About this task:
Search the records for the word "响应对象" and report each line that has it.
*** Opening Data for this exercise ***
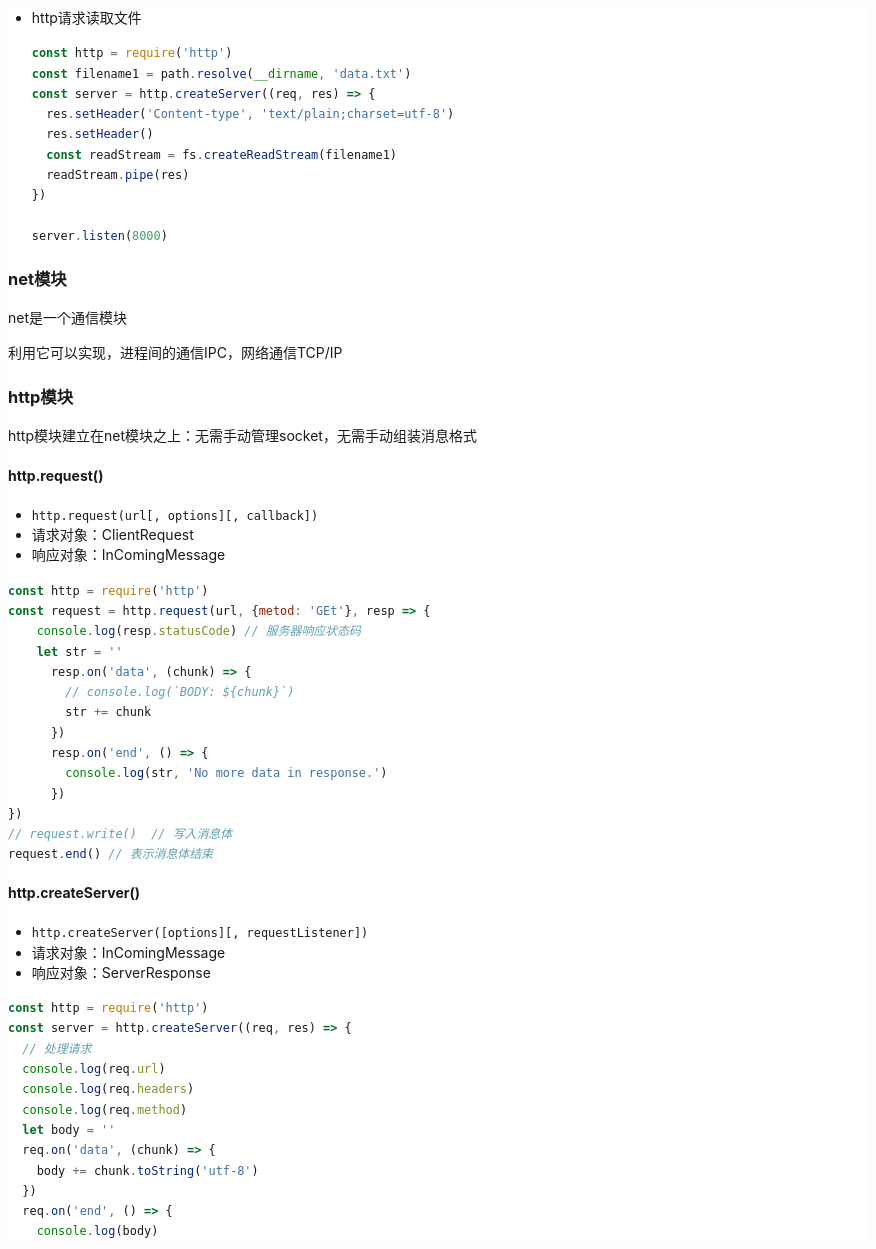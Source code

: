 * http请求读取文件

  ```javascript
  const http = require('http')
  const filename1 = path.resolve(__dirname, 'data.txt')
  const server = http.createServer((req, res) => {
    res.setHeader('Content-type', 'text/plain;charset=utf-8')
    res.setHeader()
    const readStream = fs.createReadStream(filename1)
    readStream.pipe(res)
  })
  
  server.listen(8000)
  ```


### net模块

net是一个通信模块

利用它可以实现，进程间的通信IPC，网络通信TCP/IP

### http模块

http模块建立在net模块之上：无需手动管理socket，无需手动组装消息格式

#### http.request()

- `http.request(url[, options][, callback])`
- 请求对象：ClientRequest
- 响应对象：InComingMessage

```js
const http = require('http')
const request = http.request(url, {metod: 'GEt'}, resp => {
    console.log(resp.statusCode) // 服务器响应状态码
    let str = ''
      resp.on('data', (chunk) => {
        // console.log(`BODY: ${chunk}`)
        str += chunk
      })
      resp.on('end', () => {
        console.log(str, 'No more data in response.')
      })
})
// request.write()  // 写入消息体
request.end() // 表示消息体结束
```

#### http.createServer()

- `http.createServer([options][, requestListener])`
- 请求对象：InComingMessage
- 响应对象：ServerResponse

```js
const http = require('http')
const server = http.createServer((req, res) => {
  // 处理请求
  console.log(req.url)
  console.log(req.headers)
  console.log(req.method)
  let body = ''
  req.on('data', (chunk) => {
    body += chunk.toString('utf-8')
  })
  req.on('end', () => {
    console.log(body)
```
*** Closing Data for this exercise ***
Response to this task:
- 响应对象：InComingMessage
- 响应对象：ServerResponse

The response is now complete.